In tale scenario, anche CHINAPLAS – la più importante mostra cinese dedicata al settore plastica e gomma – su indicazione delle autorità locali è stata posticipata (rispetto al periodo precedentemente fissato del 21-24 aprile) dal 3 al 6 agosto 2020, sempre presso il NECC-National Exhibition and Convention Center di Hongqiao-Shanghai.
Il rinvio della specializzata rappresenta un problema di non poco conto per le imprese italiane: implica infatti un differimento degli ordini che avrebbero potuto essere raccolti in fiera, al di là del fatto che il nuovo periodo coincide con l’inizio delle ferie estive.
AMAPLAST, sin dalle primissime edizioni (da oltre trent’anni, quindi), organizza la collettiva italiana a CHINAPLAS, con una nutrita partecipazione. Sono più di sessanta le aziende che avevano già confermato la propria iscrizione all’edizione di quest’anno (prenotando oltre 2.000 mq) che però, al momento, sono indecise sul da farsi, non avendo ancora ben chiara l’evoluzione dell’epidemia e, soprattutto, le tempistiche per un ritorno alla normalità.
A causa del fermo produttivo imposto dalle autorità cinesi alle aziende in vaste aree del Paese – che ha peraltro seguito la pausa festiva per il Capodanno – e dell’incertezza in merito ai tempi di ripristino dei normali ritmi di lavoro, si registrano diversi casi di rinvio delle consegne di macchinari già pronti per la spedizione oppure in fase di ultimazione presso gli stabilimenti dei costruttori. Il differimento delle installazioni – nonché di quello degli ordini e delle decisioni di investimento – può rappresentare un problema non indifferente per le aziende italiane (la maggioranza delle quali di piccole dimensioni), che potrebbero trovarsi a dover fronteggiare tensioni finanziarie, a causa del ritardo nei pagamenti.

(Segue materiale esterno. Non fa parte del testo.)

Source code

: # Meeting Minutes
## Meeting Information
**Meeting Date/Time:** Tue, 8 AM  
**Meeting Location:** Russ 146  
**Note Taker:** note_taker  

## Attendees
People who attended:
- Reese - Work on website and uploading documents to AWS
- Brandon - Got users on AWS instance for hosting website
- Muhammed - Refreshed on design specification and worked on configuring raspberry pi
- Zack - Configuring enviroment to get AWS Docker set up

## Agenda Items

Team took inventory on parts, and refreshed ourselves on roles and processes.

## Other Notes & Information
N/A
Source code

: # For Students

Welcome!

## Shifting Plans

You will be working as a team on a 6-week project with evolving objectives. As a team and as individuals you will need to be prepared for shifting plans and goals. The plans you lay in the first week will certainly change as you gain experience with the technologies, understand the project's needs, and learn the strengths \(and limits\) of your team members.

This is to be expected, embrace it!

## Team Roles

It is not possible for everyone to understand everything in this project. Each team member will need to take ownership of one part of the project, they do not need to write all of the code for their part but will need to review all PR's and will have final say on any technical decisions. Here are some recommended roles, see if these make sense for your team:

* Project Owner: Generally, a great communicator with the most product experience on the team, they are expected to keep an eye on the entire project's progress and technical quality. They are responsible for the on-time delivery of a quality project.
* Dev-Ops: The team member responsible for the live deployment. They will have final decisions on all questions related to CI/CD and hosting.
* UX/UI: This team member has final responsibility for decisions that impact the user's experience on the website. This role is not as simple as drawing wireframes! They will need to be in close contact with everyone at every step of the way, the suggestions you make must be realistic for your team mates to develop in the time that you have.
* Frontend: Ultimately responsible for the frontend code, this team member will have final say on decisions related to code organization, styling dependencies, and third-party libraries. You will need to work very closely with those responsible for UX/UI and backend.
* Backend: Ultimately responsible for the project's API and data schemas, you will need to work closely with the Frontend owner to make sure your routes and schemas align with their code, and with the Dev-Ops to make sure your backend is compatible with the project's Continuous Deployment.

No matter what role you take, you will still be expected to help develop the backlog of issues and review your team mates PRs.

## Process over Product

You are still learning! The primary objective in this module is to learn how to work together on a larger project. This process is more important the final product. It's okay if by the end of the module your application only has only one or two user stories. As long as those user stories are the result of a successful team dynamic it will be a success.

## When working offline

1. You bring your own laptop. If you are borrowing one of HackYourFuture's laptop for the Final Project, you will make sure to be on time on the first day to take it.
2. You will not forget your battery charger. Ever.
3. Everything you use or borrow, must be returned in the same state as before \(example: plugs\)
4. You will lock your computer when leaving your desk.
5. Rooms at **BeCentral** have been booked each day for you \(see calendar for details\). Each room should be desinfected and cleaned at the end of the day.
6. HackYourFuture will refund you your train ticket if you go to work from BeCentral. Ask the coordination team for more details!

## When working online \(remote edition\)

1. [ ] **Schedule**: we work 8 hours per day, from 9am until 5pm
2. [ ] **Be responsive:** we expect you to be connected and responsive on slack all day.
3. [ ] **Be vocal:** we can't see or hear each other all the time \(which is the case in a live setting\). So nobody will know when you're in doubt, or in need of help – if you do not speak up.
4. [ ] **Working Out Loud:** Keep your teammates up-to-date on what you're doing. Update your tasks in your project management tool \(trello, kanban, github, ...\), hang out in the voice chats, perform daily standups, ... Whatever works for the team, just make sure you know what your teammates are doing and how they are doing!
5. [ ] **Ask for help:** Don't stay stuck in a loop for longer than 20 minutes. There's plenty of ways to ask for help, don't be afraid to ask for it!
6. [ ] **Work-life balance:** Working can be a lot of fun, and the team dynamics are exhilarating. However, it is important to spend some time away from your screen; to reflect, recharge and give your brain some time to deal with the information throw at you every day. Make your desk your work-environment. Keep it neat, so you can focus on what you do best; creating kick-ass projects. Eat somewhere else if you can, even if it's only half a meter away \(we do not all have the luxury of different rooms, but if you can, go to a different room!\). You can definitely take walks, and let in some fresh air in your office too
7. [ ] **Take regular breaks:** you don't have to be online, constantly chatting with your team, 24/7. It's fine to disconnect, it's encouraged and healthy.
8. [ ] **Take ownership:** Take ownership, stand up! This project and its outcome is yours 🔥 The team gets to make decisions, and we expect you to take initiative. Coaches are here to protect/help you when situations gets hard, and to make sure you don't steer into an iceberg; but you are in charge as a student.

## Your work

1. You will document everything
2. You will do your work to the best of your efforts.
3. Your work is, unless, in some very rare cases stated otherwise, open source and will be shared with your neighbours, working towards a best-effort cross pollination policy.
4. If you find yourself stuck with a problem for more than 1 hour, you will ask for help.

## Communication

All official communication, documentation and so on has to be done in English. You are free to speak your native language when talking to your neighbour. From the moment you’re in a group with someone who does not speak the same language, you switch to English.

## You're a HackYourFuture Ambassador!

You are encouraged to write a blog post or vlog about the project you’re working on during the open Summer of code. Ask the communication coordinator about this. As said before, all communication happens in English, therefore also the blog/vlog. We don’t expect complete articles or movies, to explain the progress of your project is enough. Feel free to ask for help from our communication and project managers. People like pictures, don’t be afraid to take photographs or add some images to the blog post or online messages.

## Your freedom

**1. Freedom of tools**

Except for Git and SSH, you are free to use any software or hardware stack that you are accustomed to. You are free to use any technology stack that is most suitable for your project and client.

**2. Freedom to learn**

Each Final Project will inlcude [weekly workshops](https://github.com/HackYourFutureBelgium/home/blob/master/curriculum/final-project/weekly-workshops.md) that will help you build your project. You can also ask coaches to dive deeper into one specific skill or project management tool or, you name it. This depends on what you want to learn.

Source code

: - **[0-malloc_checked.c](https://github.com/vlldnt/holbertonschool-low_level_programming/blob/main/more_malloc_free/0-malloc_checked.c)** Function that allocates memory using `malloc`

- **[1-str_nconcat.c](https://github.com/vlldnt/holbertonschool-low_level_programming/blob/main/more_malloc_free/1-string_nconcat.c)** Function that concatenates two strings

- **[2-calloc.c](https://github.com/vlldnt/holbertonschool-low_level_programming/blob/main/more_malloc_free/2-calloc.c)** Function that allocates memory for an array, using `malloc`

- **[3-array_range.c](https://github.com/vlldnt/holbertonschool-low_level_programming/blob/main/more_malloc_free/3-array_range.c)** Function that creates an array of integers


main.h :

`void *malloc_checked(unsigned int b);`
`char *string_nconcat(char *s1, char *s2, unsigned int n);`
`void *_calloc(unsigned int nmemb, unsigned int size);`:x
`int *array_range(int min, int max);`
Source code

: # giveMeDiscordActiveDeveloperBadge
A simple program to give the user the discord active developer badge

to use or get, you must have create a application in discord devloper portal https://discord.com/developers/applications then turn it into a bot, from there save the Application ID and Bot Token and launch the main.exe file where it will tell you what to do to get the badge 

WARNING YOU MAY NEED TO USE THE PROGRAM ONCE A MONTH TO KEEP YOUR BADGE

Vi sono inoltre alcune imprese che da tempo sono presenti in Cina con filiali produttive o commerciali che sono state costrette alla chiusura temporanea, a causa dell’arresto delle attività di business ma anche dell’interruzione della catena di approvvigionamento della componentistica o dei canali distributivi. A oggi, comunque, si ha già notizia di un progressivo, seppur lento ritorno alla normalità, con la riapertura delle sedi.
La Cina rappresenta un importante mercato di destinazione per i costruttori italiani di macchine, attrezzature e stampi per materie plastiche e gomma.
Nel 2018, il valore delle esportazioni di settore verso il gigante asiatico ha sfiorato i 120 milioni di euro, portando il Paese all’ottavo posto nella graduatoria degli sbocchi commerciali. Nei primi nove mesi del 2019 (ultimo dato ISTAT disponibile) le vendite avevano già superato abbondantemente i 110 milioni; stante questo trend, il totale dell’intero anno scorso dovrebbe quindi aver oltrepassato ampiamente quello del 2018.
Una quota considerevole delle forniture italiane ai trasformatori cinesi è storicamente costituita da linee di estrusione, ovvero impianti tecnologicamente avanzati, perlopiù progettati su misura. Ciò ben descrive da un lato la necessità delle imprese cinesi di investire in macchinari di qualità – non ancora prodotti localmente oppure offerti da concorrenti asiatici – per ammodernare le proprie fabbriche, dall’altro la capacità dei costruttori italiani di fornire linee complete chiavi in mano.